Linquan County (临泉县 (臨泉縣, Línquán Xiàn, near spring)) is a county in the northwest of Anhui Province, China, bordering Henan province to the northwest, west, and southwest. It is the westernmost county-level division of Fuyang city.
The Quan River 泉河 a tributary of the Ying River flows from its source in Henan province, through the county seat in Chengguan (城关镇 (城關鎮, Chéngguān Zhèn)) and then along the county's northern border with Jieshou. According to the 2010 census, the population was 1,543,218, the area is 702 sqmi. Linquan is the most populous rural county in China.

==History==
Linquan, called Shendi (沈地) in ancient times, has a history of three thousand years. The capital of Shen State (Early Zhou dynasty–c.500 BCE) was located in Linquan. The region was part of Pingyu County established in the 26th year of Qin Shihuang (221 BCE). Later it formed part of the fief held by the Marquis of Fuyang (富陽侯) established in the first year of Yongjian in the Eastern Han dynasty (126 CE).

===Imperial history===
After the Sui dynasty unified China, Emperor Kaihuang established Shen Prefecture (瀋州; Shěn Zhōu) in third year of his reign (583 CE). Baoxin County was abolished and divided into Xiyang County and Shenqiu County. In the first year of Tang Wude (618), Gaotang County was established in the southeast of this county. It was abandoned after six years and became part of Ruyin County. Meanwhile, the two counties of Xiyang and Shenqiu were abandoned and transferred to Ruyin County in the first year of Zhenguan (627). In the second year of Shenlong (706) the region was divided into Ruyin and Shenqiu Counties being administered by Yingzhou. During the Northern Song era (北宋; 4 February 960 – 20 March 1127) the area was under the jurisdiction of Shunchang prefecture (顺昌府) of Jingxibei Road. As per History of the Song Shunchang was captured by Jin during the Jin–Song Wars in 1140. At the beginning of the Ming dynasty (from 1368), Shenqiu County status was abandoned and relegated to become Shenqiu Town (沈丘镇), under administration of Yingzhou and belonged to Fengyang Mansion (凤阳府).

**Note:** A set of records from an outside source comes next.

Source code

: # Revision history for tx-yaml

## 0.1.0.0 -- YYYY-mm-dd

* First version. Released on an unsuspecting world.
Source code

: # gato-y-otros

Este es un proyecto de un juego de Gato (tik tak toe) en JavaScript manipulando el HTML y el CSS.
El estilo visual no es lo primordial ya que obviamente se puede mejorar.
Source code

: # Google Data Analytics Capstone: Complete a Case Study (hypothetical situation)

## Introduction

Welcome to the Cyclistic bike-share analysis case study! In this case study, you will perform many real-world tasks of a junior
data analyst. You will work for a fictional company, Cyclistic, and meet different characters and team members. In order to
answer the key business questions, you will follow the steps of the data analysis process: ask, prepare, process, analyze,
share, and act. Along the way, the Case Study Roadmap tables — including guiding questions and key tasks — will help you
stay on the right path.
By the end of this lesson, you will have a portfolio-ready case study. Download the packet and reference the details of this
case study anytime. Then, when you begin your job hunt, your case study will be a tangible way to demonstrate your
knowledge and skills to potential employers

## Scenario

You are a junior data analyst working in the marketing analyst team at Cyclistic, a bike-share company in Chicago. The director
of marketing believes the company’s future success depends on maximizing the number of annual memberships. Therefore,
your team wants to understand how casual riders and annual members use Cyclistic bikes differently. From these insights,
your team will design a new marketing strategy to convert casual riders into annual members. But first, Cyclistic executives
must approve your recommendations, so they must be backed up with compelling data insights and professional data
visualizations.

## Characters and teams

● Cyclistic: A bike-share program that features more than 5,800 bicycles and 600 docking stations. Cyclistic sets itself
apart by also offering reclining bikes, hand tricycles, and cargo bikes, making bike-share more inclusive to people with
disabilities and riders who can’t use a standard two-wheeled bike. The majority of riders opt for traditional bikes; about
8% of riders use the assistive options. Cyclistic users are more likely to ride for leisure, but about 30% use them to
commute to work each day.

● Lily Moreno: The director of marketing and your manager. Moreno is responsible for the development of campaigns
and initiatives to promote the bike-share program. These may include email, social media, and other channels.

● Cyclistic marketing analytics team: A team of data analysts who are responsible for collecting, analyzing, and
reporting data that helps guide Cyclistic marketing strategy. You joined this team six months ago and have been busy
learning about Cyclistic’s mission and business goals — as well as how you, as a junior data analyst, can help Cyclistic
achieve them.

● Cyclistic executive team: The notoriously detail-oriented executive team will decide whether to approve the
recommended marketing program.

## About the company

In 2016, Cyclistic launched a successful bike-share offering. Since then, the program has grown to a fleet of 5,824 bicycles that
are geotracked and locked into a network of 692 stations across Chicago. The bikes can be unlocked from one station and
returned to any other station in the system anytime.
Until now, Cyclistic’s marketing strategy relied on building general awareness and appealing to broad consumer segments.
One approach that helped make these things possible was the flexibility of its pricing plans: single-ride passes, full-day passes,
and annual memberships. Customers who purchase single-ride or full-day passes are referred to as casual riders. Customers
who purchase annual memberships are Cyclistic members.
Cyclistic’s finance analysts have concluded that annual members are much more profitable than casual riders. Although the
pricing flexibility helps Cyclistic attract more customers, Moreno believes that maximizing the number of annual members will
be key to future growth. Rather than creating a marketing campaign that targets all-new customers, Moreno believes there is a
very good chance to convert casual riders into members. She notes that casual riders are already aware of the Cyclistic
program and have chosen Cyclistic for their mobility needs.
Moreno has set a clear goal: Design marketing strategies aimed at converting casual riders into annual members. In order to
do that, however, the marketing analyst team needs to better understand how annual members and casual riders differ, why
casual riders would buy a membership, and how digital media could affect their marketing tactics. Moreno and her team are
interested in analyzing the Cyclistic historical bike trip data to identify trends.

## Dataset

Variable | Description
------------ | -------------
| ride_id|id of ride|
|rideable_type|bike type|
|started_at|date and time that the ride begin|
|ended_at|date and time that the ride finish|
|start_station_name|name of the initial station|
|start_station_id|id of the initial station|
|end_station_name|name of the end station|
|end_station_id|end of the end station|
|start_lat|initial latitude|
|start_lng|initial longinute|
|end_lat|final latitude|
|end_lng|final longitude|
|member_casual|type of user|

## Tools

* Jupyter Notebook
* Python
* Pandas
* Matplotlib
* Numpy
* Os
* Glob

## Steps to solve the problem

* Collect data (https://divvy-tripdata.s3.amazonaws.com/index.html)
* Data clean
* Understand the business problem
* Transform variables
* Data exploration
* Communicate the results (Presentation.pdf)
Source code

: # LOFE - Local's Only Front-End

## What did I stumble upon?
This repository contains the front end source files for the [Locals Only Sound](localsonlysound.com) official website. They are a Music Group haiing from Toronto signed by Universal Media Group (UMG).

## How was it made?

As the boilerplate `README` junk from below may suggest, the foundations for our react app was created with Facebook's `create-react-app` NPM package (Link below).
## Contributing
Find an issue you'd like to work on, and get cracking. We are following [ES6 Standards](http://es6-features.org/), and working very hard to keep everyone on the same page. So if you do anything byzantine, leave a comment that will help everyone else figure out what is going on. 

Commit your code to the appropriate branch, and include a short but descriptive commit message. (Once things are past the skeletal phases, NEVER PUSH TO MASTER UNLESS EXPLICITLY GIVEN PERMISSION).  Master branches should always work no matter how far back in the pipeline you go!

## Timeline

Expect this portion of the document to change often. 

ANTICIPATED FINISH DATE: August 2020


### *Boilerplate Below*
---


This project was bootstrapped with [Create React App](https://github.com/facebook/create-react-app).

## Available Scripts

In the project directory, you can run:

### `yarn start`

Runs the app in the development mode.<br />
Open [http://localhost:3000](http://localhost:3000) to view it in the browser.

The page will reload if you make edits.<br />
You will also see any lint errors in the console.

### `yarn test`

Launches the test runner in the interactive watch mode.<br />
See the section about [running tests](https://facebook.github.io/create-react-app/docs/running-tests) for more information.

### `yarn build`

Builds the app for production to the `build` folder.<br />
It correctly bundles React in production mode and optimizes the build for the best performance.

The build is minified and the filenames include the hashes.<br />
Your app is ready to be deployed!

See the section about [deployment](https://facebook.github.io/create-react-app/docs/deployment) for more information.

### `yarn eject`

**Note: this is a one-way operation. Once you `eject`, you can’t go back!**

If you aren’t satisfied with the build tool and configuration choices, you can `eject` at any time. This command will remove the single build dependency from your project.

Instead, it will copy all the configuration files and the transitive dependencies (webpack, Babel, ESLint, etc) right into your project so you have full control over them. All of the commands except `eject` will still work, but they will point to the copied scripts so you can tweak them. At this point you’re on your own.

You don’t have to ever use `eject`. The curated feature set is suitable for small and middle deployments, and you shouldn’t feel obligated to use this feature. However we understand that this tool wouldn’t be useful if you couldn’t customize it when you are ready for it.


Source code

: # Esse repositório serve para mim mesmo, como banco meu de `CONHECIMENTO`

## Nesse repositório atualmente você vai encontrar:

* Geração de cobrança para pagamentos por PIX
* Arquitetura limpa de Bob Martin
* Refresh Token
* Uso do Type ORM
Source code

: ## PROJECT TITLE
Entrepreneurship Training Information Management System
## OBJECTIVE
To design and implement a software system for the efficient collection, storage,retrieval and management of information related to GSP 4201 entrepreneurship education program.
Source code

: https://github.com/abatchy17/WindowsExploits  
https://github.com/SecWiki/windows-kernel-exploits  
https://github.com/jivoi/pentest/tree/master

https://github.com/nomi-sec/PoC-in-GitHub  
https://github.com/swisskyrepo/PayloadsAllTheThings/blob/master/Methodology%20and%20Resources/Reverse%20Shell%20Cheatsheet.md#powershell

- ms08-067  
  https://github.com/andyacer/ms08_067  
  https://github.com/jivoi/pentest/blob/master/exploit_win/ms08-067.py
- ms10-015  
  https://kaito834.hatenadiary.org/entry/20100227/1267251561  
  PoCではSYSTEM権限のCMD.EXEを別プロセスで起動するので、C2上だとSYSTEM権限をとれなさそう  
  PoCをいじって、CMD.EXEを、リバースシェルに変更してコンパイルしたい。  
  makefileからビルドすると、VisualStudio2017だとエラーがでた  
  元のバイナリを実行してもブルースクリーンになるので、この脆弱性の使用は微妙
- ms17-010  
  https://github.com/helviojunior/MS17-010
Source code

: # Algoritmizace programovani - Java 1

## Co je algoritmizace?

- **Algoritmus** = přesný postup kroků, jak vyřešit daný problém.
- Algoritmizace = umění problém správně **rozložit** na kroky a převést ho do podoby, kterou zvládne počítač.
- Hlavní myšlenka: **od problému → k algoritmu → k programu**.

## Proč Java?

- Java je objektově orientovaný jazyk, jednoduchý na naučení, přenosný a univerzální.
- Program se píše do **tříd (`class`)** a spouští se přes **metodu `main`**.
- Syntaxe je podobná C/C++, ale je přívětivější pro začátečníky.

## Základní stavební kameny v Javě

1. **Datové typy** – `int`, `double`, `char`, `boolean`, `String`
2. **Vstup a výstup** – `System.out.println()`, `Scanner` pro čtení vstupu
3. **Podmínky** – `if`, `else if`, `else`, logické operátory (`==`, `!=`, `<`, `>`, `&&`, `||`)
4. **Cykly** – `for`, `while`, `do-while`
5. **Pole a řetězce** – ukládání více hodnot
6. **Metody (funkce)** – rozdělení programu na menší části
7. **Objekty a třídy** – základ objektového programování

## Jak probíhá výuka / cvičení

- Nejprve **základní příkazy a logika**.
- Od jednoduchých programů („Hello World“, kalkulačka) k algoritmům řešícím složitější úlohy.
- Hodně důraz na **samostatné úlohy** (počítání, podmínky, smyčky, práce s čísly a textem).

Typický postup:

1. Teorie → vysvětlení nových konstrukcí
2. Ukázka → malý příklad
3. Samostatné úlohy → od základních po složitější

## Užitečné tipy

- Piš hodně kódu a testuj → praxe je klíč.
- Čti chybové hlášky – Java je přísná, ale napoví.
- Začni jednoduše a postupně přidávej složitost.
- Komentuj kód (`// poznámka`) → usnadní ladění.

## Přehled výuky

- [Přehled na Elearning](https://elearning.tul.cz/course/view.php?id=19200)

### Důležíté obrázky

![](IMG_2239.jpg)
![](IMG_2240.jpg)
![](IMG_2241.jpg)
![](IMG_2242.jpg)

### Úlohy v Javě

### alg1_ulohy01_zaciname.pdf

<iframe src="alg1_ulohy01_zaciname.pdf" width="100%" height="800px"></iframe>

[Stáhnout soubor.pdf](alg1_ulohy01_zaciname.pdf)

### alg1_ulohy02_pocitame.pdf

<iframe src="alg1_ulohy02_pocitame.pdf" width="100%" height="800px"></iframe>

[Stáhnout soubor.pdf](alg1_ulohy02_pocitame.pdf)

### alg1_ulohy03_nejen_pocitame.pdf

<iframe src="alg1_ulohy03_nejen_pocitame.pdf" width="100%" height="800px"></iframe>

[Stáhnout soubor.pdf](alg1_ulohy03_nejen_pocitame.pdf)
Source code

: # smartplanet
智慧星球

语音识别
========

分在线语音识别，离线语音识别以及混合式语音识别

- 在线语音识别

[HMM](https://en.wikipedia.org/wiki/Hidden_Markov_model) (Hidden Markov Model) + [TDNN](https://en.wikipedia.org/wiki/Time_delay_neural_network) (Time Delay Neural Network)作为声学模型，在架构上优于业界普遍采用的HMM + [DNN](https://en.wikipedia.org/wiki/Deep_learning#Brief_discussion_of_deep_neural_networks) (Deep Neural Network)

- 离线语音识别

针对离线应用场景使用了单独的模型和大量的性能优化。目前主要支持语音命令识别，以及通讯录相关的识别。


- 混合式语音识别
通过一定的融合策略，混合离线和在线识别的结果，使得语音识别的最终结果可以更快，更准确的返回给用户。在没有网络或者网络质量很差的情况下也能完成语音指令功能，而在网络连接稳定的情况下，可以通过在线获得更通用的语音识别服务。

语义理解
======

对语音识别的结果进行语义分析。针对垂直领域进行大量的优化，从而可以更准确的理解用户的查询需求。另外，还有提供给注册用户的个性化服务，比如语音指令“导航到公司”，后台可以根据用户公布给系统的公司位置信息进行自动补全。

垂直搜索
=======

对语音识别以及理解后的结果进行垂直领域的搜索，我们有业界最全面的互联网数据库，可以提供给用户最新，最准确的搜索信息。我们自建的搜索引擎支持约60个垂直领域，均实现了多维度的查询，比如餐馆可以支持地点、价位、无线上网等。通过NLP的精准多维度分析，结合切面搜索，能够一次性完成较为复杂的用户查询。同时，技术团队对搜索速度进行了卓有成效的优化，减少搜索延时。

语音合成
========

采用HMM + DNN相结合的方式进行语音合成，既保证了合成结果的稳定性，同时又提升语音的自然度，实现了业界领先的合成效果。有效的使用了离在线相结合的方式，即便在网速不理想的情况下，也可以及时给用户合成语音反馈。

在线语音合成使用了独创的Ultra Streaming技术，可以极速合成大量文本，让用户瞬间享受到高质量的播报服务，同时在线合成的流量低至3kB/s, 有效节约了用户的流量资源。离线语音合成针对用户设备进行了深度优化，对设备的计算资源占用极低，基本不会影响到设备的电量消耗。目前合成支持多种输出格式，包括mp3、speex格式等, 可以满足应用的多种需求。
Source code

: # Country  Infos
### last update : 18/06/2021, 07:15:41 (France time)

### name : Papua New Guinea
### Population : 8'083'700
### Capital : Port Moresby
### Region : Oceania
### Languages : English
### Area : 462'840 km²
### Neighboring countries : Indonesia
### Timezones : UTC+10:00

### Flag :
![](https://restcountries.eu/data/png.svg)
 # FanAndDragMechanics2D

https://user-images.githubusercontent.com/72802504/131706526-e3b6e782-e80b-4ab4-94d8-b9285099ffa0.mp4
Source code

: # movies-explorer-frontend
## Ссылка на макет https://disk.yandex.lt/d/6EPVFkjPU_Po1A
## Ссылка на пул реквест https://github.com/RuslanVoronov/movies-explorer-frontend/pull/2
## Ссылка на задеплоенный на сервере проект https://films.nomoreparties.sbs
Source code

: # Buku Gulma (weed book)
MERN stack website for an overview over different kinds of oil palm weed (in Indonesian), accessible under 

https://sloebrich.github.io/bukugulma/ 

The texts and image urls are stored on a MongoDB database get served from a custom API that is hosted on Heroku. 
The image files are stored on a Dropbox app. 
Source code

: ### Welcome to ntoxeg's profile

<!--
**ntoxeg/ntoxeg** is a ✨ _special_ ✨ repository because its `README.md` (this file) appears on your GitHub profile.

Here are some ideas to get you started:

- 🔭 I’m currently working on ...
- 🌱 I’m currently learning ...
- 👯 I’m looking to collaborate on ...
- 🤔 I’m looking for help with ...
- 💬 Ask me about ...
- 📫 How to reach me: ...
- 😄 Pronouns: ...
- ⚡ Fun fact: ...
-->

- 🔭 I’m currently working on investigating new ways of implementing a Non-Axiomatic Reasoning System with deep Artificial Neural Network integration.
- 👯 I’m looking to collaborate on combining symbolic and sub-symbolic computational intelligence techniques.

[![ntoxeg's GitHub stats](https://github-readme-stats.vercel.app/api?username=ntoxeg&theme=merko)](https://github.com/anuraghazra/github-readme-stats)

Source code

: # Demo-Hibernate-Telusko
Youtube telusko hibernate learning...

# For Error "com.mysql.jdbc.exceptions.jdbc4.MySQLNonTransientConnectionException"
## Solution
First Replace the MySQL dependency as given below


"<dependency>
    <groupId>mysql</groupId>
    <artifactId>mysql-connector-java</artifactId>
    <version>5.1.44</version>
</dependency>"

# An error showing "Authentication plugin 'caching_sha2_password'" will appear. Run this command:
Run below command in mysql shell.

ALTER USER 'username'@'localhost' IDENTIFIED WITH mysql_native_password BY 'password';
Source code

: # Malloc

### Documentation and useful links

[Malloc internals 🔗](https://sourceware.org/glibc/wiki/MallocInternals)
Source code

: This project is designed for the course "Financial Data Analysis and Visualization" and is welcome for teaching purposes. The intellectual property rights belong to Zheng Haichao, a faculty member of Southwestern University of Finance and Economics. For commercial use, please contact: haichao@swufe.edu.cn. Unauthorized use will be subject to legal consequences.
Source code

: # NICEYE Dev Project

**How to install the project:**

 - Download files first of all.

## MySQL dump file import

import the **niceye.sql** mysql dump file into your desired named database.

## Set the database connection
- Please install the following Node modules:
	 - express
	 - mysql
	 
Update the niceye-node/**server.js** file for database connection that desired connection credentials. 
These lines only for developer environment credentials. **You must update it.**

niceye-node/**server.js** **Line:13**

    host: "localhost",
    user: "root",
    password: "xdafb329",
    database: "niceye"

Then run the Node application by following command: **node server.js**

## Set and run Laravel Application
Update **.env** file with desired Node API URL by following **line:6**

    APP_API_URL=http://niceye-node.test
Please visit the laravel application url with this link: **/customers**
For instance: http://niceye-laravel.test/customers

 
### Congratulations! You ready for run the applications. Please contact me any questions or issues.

In 1667 Anhui Province was established by the Qing dynasty and Shenqiu Town was under the jurisdiction of Yingzhou, Anhui Province. In the 13th year of Yongzheng (1735), Yingzhou was promoted to a prefecture and the land was established as Fuyang Xixiang (阜阳西乡) in Fuyang County. The government was established at Yikou Bridge 驿口桥 (now Laoji 老集), while at Shenqiuji (沈丘集) an inspection department (设巡检司) was set up.

===Contemporary history===
In September of the 23rd year of the Republic of China (1934), Fuyang Xixiang covered an area from Yinghe River in the north to Honghe River in the south, along Chapeng Road (茶棚大路), Longwangtang (龙王堂) Litodian (栗头店), Wukengji (五坑集), Oumiaoji (欧庙集), Huilongji (会龙集), and Jiulong (九龙沟). In January in the 24th year of the Republic of China (1935) a new county was formally established to the west of the ditch. Because the county seat was near the Quan River, it was named Linquan County, comprising three districts. It belonged to the seventh administrative inspection district of Anhui Province.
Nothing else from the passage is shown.